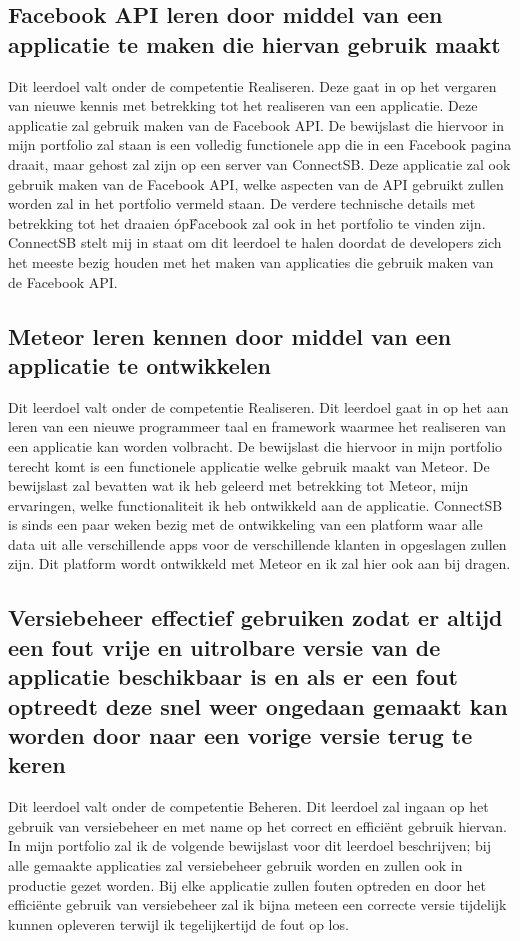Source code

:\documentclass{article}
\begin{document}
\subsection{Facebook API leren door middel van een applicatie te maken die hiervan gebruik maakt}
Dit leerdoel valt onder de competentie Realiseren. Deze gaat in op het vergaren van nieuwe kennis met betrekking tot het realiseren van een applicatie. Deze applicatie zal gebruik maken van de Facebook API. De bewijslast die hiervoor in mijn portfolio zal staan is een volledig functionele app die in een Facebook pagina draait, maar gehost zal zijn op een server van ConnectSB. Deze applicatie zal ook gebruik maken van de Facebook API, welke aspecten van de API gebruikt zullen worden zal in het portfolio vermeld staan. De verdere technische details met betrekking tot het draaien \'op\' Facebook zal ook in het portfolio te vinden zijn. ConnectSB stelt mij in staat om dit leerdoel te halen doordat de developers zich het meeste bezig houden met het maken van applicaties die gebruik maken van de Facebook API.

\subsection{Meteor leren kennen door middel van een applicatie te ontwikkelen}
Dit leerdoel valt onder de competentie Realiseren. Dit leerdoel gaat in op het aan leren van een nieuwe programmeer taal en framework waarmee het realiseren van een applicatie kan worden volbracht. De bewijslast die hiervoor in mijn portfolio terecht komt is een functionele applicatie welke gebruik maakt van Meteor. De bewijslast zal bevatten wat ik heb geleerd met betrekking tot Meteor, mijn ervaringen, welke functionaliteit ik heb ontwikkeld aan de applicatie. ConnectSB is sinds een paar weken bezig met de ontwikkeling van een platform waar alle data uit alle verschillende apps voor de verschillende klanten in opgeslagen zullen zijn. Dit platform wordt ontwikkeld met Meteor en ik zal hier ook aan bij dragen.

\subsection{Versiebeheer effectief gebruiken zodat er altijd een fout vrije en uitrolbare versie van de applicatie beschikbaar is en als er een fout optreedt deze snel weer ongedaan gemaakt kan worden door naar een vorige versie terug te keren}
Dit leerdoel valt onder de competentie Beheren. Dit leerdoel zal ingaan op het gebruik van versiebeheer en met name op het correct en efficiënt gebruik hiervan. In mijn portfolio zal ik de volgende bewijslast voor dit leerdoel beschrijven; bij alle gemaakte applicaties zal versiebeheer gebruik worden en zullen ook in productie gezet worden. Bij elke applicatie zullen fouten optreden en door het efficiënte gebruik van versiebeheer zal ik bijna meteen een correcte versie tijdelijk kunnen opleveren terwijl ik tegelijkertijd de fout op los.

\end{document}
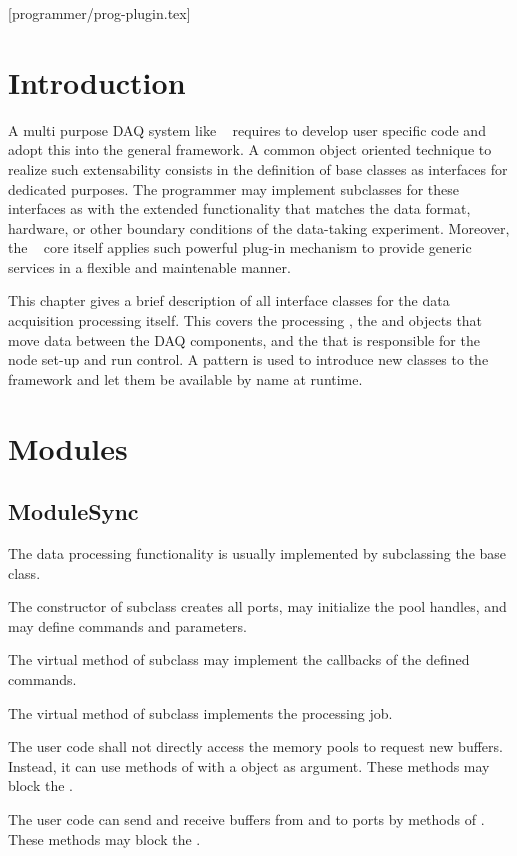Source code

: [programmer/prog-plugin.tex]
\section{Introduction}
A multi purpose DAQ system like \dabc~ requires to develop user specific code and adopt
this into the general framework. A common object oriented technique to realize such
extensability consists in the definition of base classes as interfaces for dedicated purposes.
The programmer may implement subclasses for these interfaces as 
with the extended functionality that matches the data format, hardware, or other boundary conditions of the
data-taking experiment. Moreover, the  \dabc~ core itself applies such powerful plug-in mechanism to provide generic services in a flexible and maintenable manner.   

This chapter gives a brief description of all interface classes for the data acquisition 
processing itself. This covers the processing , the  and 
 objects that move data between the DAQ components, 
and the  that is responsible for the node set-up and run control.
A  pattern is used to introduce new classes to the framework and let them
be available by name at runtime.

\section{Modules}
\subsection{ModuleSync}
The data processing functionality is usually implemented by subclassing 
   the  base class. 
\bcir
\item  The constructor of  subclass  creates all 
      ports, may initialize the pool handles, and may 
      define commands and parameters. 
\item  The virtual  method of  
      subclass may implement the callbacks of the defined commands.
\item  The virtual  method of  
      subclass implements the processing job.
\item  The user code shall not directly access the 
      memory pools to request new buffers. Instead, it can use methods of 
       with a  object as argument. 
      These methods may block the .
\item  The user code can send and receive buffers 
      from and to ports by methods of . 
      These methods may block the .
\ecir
..........
__Directions__. Go to the line in the material above that contains "Dit leerdoel valt onder de competentie Realiseren. Deze" and copy exactly from there through the line that contains "effectief gebruiken zodat", stopping after it.

__Final answer__.
Dit leerdoel valt onder de competentie Realiseren. Deze gaat in op het vergaren van nieuwe kennis met betrekking tot het realiseren van een applicatie. Deze applicatie zal gebruik maken van de Facebook API. De bewijslast die hiervoor in mijn portfolio zal staan is een volledig functionele app die in een Facebook pagina draait, maar gehost zal zijn op een server van ConnectSB. Deze applicatie zal ook gebruik maken van de Facebook API, welke aspecten van de API gebruikt zullen worden zal in het portfolio vermeld staan. De verdere technische details met betrekking tot het draaien \'op\' Facebook zal ook in het portfolio te vinden zijn. ConnectSB stelt mij in staat om dit leerdoel te halen doordat de developers zich het meeste bezig houden met het maken van applicaties die gebruik maken van de Facebook API.

\subsection{Meteor leren kennen door middel van een applicatie te ontwikkelen}
Dit leerdoel valt onder de competentie Realiseren. Dit leerdoel gaat in op het aan leren van een nieuwe programmeer taal en framework waarmee het realiseren van een applicatie kan worden volbracht. De bewijslast die hiervoor in mijn portfolio terecht komt is een functionele applicatie welke gebruik maakt van Meteor. De bewijslast zal bevatten wat ik heb geleerd met betrekking tot Meteor, mijn ervaringen, welke functionaliteit ik heb ontwikkeld aan de applicatie. ConnectSB is sinds een paar weken bezig met de ontwikkeling van een platform waar alle data uit alle verschillende apps voor de verschillende klanten in opgeslagen zullen zijn. Dit platform wordt ontwikkeld met Meteor en ik zal hier ook aan bij dragen.

\subsection{Versiebeheer effectief gebruiken zodat er altijd een fout vrije en uitrolbare versie van de applicatie beschikbaar is en als er een fout optreedt deze snel weer ongedaan gemaakt kan worden door naar een vorige versie terug te keren}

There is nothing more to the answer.